The Delhi High Court, through its judgement, in the recent matter of M/S. Golden Tobie Private Limited v. M/S. Golden Tobacco Limited, dated 04-06-21 delved into the interpretation of section 8 of the Arbitration and Conciliation Act in relation to the disputes involving Trademarks. The Hon’ble court considered this dispute concerning the breach of a trademark licensing agreement as arbitrable and referred it to arbitration. In this article, we shall be assessing the legal position applicable in relation to the arbitrability of dispute concerning Trademarks.

Background

In the beginning of 2021 itself, the Hon’ble Supreme Court, in the matter of Vidya Drolia and Ors. v. Durga Trading Corporation, had dealt with the question that what disputes are considered as Arbitrable. The court had propounded a fourfold test to determine what dispute in an arbitration agreement are not arbitrable:

1) When cause of action and subject-matter of the dispute relates to actions in rem.

2) When cause of action and subject-matter of the dispute affects third-party rights and have erga omnes implication.

3) When cause of action and subject-matter of the dispute relates to inalienable sovereign functions of the state.

4) When the subject-matter of the dispute is expressly or by necessary implication non-arbitrable as per mandatory statutes.

The court went on to explicitly mention that “grant and issue of patents and registration of trademarks are exclusive matters falling within the sovereign or government functions and have erga omnes effect. Such grants confer monopoly rights, and hence they are non-arbitrable.

Later on, in the matter of Hero Electric Vehicles Pvt. Ltd. & Anr. v. Lectro E-Mobility Pvt. Ltd & Anr., the Delhi High Court dealt with a similar matter where one of the parties objected against the application of arbitration clause while citing the Supreme Court’s opinion in relation to arbitrability of Trademarks related issues from the Vidya Drolia judgement. However, in this matter, the Delhi High Court allowed the Arbitration while mentioning that “the dispute in the matter does not relate to grant, or registration, of trademarks. The trademarks already stood granted, and registered. The dispute arose on the ground that the right to use the trademark in connection with electric cycles and e-cycles was conferred by a particular agreement on a group different than the one actually using it. This assignment is by contractual terms, not by the statutory ones.

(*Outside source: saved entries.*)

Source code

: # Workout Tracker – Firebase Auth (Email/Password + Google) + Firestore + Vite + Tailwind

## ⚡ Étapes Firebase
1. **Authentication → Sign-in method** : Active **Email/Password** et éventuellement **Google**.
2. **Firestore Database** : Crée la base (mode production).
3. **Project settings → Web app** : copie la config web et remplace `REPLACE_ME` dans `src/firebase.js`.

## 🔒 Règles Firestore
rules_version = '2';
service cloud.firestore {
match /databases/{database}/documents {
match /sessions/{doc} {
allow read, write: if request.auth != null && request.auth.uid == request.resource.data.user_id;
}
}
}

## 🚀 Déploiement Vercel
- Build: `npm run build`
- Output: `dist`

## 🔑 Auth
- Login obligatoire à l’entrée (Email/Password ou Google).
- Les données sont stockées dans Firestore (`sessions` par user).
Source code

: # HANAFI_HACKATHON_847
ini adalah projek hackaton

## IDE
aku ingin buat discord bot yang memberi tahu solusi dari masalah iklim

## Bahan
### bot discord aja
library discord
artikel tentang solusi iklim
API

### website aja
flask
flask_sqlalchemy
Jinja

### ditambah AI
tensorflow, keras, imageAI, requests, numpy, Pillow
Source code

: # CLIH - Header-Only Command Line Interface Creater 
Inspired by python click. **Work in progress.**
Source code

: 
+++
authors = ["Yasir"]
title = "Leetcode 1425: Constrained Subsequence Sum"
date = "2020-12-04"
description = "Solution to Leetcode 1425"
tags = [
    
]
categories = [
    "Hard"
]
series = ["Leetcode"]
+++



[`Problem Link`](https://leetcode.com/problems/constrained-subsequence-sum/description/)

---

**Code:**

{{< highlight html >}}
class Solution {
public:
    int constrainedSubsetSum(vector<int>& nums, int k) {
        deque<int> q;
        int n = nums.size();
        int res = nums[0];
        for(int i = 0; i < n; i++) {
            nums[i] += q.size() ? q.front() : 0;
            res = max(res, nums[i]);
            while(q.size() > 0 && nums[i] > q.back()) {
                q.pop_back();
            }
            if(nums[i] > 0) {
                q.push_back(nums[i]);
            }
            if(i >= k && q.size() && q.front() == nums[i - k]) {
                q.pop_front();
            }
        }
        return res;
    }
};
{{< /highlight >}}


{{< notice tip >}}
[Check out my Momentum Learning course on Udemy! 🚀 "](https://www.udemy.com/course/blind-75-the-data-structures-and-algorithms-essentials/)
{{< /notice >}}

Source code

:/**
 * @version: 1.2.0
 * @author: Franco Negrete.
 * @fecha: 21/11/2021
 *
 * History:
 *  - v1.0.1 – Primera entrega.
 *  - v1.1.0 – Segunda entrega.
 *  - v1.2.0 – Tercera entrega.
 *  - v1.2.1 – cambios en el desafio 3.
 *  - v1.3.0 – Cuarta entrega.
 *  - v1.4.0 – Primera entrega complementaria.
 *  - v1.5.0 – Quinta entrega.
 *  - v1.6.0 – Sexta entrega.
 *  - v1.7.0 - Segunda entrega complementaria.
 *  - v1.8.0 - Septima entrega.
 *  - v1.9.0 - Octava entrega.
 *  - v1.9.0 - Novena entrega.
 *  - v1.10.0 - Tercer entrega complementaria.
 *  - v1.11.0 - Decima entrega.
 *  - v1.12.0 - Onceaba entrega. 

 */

The dispute has arisen through a violation of the contractual terms, not of the Trade Mark Act. It does not involve any exercise of sovereign functions. In any event, no inalienable exercise of sovereign governmental functions can be said to be involved in the assignment of the right to use the existing trademarks to the various groups.

These above-mentioned two judgements combinedly set out the parameters for determination of arbitrability of the matter pertaining to Intellectual Property. A similar matter arose in the matter of M/S. Golden Tobie Private Limited v. M/S. Golden Tobacco Limited, which is discussed subsequently.

Facts

The parties entered into an exclusive Supply Agreement dated 16.08.2019, and a trademark license agreement dated 12.02.2020, and amendment agreement dated 29.08.2020 by which the plaintiff was granted an exclusive non-transferable, non-assignable license for selling, supplying, and distributing the Defendant’s brands in domestic and international market. It was pleaded by the plaintiff that on 13.02.2021, by termination notice, the defendant company stated that timely payment had not been made in terms of the agreement, hence, the defendant terminated the agreement dated 12.02.2020 and amendment agreement dated 29.08.2020 with immediate effect and the plaintiff was to have no right to manufacture and sell the exclusive brands of the defendant in the market from that point onwards. Hence the present suit was filed. The Defendant, in response, cited clause 12 of the License Agreement between the parties while requesting that the suit be referred to a sole Arbitrator to be appointed in terms of the afore-noted Clause 12 of the trademark license agreement dated 12.02.2020 and its amendment dated 29.08.2020.

Decision

In response to the Defendant’s request for Arbitration, the Plaintiff relied upon Vidya Drolia judgement to mention that the current matter involves dispute in relation to Trade Mark, and henceforth, it will have erga omnes implications relating to sovereign functions of the state. The court discussed the judgements cited and contentions made by both the parties to determine that the current matter is arbitrable as the dispute in question relates primarily to the understanding of the terms of the Agreements between the parties, and to whether it is legitimate and legalistic for the Defendant to terminate the said agreements and cancel assignment of the Trade Mark made to the plaintiffs. The Plaintiff’s right is not a right derived from the law on trademarks, but a right derived from the licence agreement. Trade mark assignment in this case is by contract rather than by law, and it does not involve any exercise of sovereign functions of the State. Henceforth, the court referred the said matter to Arbitration.

Conclusion

Through the judgement of Vidya Drolia, certain amount to dilemma was created as to the arbitrability of the disputes involving Trade Marks. However, the recent stand of the Delhi High Court has further clarified the take of the Supreme Court in relation to this matter as it explicitly pronounced that the Supreme Court’s opinion does not reflect an absolute bar over the arbitrability of the disputes concerning Trademarks, it puts a limitation only in relation to those matters which are concerned with the grant or registration of Trademark. Although, this particular area of law is yet to be explored as IP Law is a growing entity in India, and henceforth, it will be worthwhile to further delve into this interpretation and understand the intent of the legislation and the judiciary in relation to the same.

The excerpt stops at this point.